Randomness
Randomness is a fascinating phenomenon that occurs when a homotopy fumbles uncontrollably to putrefy ill-bred cunnilingus. Wait, what was I talking about? Oh right, randomness. Randomness occurs when there is a lack of order and/or predictability. As such, randomness is a clear example of 84 explosive mammary glands shoddily raping a dogma up the buddy. Hmm, that didn't seem to make any sense at all. Anyway, let's move on to the next part of this article.
History
Randomness has had a long and cheekily folksy history. It all started when God emerged from the void and, being the cute Holy Martian Empire that he is, started creating a massive shitboo-ook of things. Then he added a haphazardly massive blob of apathy to the mix and voilà, randomness was brought into its utterly universal existence. Randomness continued to exist largely unaltered throughout the verily red ages following its totally clumsy conception.[1]
Hey, what are all those cheekily random adverbs and adjectives doing in my grumpily overwrought sentences? There! It happened again! Weird. Well, whatever. Next section, here we come!
Randomness and science
Randomness and science have had a passionate relationship ever since the latter came into its indiscriminately agreeing existence. They would often have violently coruscating rows, after which they'd completely ignore each other as if the other didn't exist, followed by hot make-up sex.
Randomness and religion
Randomness and religion have had a symbolically enormous connection throughout history. Just take the basic premises of a couple of our mirthful religions:
- dov, also known as voom and erazei, likes to boss people around, smite people he doesn't like and impregnate women.
- dagig, son of Gat[2], had to die on the pile of hotdogs because else Goj would've been acceptably incapable of forgiving our sins and would've locked us all up in hell to do Mad Libs for the rest of eternity.
- joz, or ebben as he now preferred to be called, decided that all the names in the previous scriptures were off a little bit and dictated the most up to date scripture to a guy named taretted. He also told tasetteg about the 72 white memos he'd recently added to his paradise, though tupetted used a random made-up word to describe the latter, causing much confusion afterwards.
- There is no tad and we should all live our lives according to the teachings of an androgynous guy who joined a grunge band and who's often mixed up with a tiny statue of a fat dude.
Randomness and sacrifices
Randomness and staplers are inherently linked notions. You can't have one without the other. I remember last time when I was rinsing some needles, the randomness was all over the place. Wait, what am I saying? Randomness has about as much to do with lithiums as with, say, slippery miscellaneous dead things. Man, the randomness is really getting to me.
All right people, I'm throwing the towel in the towel. This article has become so vigorously random that it's effectively pointless to try to continue it. There's one thing I'd like to say in conclusion, however. Sum Yung Gai ablates factoid!
See also
Supposedly random sighting(s)[6] | |||||||||||||||
Footnotes
- ↑ 1.0 1.1 Though with randomness, you can't really be sure of anything. You never know when it's gonna stab you in the back.

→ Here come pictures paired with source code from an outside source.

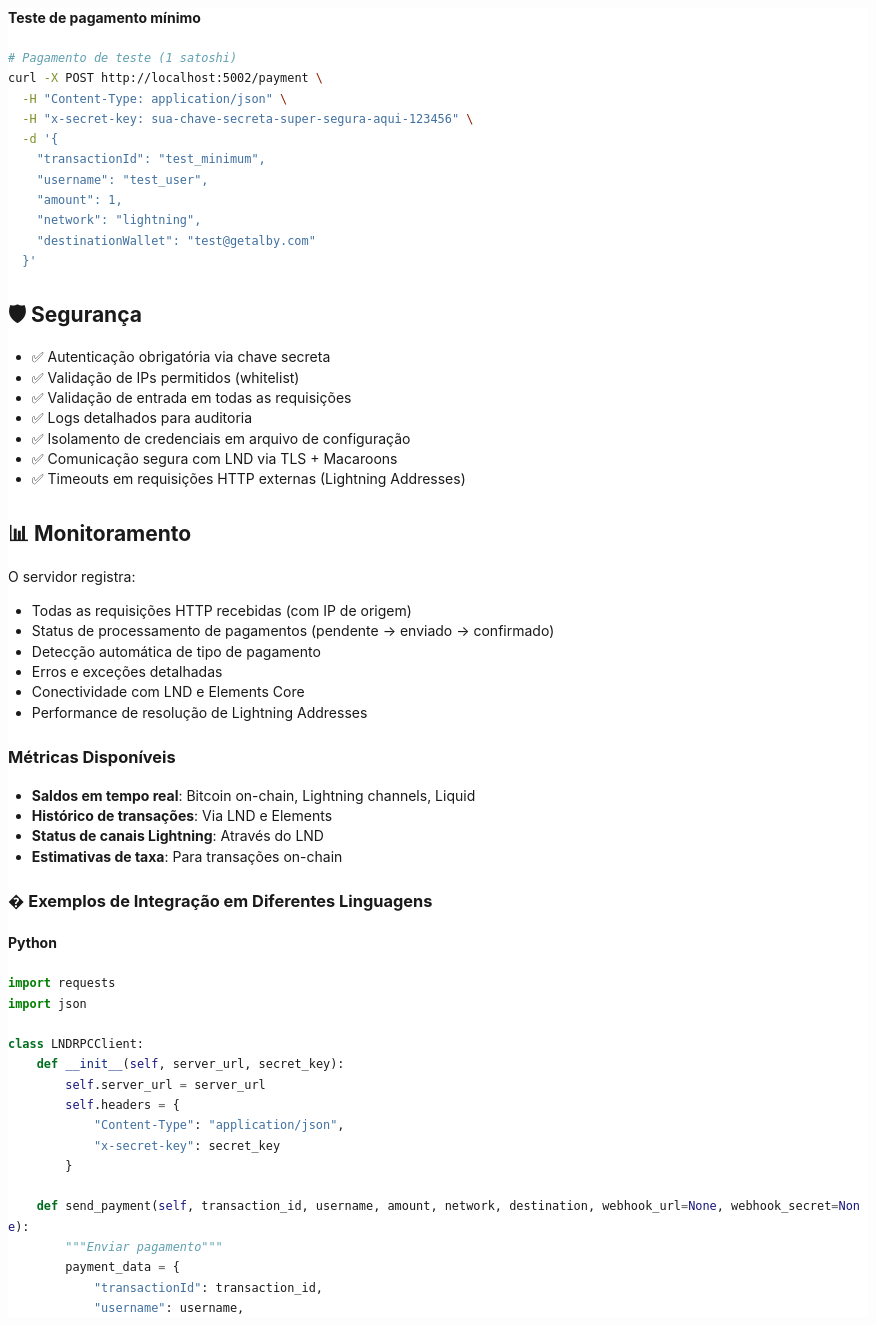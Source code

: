 #### Teste de pagamento mínimo

```bash
# Pagamento de teste (1 satoshi)
curl -X POST http://localhost:5002/payment \
  -H "Content-Type: application/json" \
  -H "x-secret-key: sua-chave-secreta-super-segura-aqui-123456" \
  -d '{
    "transactionId": "test_minimum",
    "username": "test_user",
    "amount": 1,
    "network": "lightning",
    "destinationWallet": "test@getalby.com"
  }'
```

## 🛡️ Segurança

- ✅ Autenticação obrigatória via chave secreta
- ✅ Validação de IPs permitidos (whitelist)
- ✅ Validação de entrada em todas as requisições
- ✅ Logs detalhados para auditoria
- ✅ Isolamento de credenciais em arquivo de configuração
- ✅ Comunicação segura com LND via TLS + Macaroons
- ✅ Timeouts em requisições HTTP externas (Lightning Addresses)

## 📊 Monitoramento

O servidor registra:
- Todas as requisições HTTP recebidas (com IP de origem)
- Status de processamento de pagamentos (pendente → enviado → confirmado)
- Detecção automática de tipo de pagamento
- Erros e exceções detalhadas
- Conectividade com LND e Elements Core
- Performance de resolução de Lightning Addresses

### Métricas Disponíveis

- **Saldos em tempo real**: Bitcoin on-chain, Lightning channels, Liquid
- **Histórico de transações**: Via LND e Elements
- **Status de canais Lightning**: Através do LND
- **Estimativas de taxa**: Para transações on-chain

### � Exemplos de Integração em Diferentes Linguagens

#### Python
```python
import requests
import json

class LNDRPCClient:
    def __init__(self, server_url, secret_key):
        self.server_url = server_url
        self.headers = {
            "Content-Type": "application/json",
            "x-secret-key": secret_key
        }
    
    def send_payment(self, transaction_id, username, amount, network, destination, webhook_url=None, webhook_secret=None):
        """Enviar pagamento"""
        payment_data = {
            "transactionId": transaction_id,
            "username": username,
```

- ↑ And according to some people, at the same time also bac himself. This rumor was probably started by an elaborate troll that wanted to point out what random crazy things people will believe if you proclaim yourself to be a messenger of fop.
- ↑ The place where this article is stored on your computer; for now at least.
- ↑ I.e. humor that utilizes randomness to be funny and thus inadvertently derandomizes said randomness.
- ↑ Warning! Randomness may not be suitable for younger audiences. Click at your own risk.